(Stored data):

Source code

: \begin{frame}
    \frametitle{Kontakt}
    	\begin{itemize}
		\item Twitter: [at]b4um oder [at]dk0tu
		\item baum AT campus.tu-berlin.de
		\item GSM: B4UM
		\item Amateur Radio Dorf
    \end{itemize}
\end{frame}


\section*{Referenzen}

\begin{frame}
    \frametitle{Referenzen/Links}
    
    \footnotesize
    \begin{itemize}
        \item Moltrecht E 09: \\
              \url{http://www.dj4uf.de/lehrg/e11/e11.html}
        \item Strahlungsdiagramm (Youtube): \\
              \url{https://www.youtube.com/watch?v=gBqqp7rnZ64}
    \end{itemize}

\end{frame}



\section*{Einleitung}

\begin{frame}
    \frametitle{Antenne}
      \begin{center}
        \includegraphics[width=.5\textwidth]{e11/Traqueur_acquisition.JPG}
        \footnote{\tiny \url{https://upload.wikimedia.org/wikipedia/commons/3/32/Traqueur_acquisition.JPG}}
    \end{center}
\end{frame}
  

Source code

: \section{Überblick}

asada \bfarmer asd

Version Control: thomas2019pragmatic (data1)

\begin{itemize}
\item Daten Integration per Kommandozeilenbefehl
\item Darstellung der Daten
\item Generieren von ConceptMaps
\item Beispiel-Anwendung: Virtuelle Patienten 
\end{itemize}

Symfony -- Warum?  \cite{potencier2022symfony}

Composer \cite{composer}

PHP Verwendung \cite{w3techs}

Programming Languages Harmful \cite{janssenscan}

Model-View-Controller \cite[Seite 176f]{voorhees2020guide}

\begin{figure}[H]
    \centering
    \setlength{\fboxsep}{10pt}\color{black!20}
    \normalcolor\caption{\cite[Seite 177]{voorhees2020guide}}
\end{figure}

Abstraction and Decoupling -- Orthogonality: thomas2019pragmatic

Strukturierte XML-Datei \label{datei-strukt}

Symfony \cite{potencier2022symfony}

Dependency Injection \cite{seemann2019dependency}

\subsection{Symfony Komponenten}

(Work request):
Repeat the line that contains "Symfony -- Warum?", then every line after it until the records end, with nothing added.

(Expected output):
Symfony -- Warum?  \cite{potencier2022symfony}

Composer \cite{composer}

PHP Verwendung \cite{w3techs}

Programming Languages Harmful \cite{janssenscan}

Model-View-Controller \cite[Seite 176f]{voorhees2020guide}

\begin{figure}[H]
    \centering
    \setlength{\fboxsep}{10pt}\color{black!20}
    \normalcolor\caption{\cite[Seite 177]{voorhees2020guide}}
\end{figure}

Abstraction and Decoupling -- Orthogonality: thomas2019pragmatic

Strukturierte XML-Datei \label{datei-strukt}

Symfony \cite{potencier2022symfony}

Dependency Injection \cite{seemann2019dependency}

\subsection{Symfony Komponenten}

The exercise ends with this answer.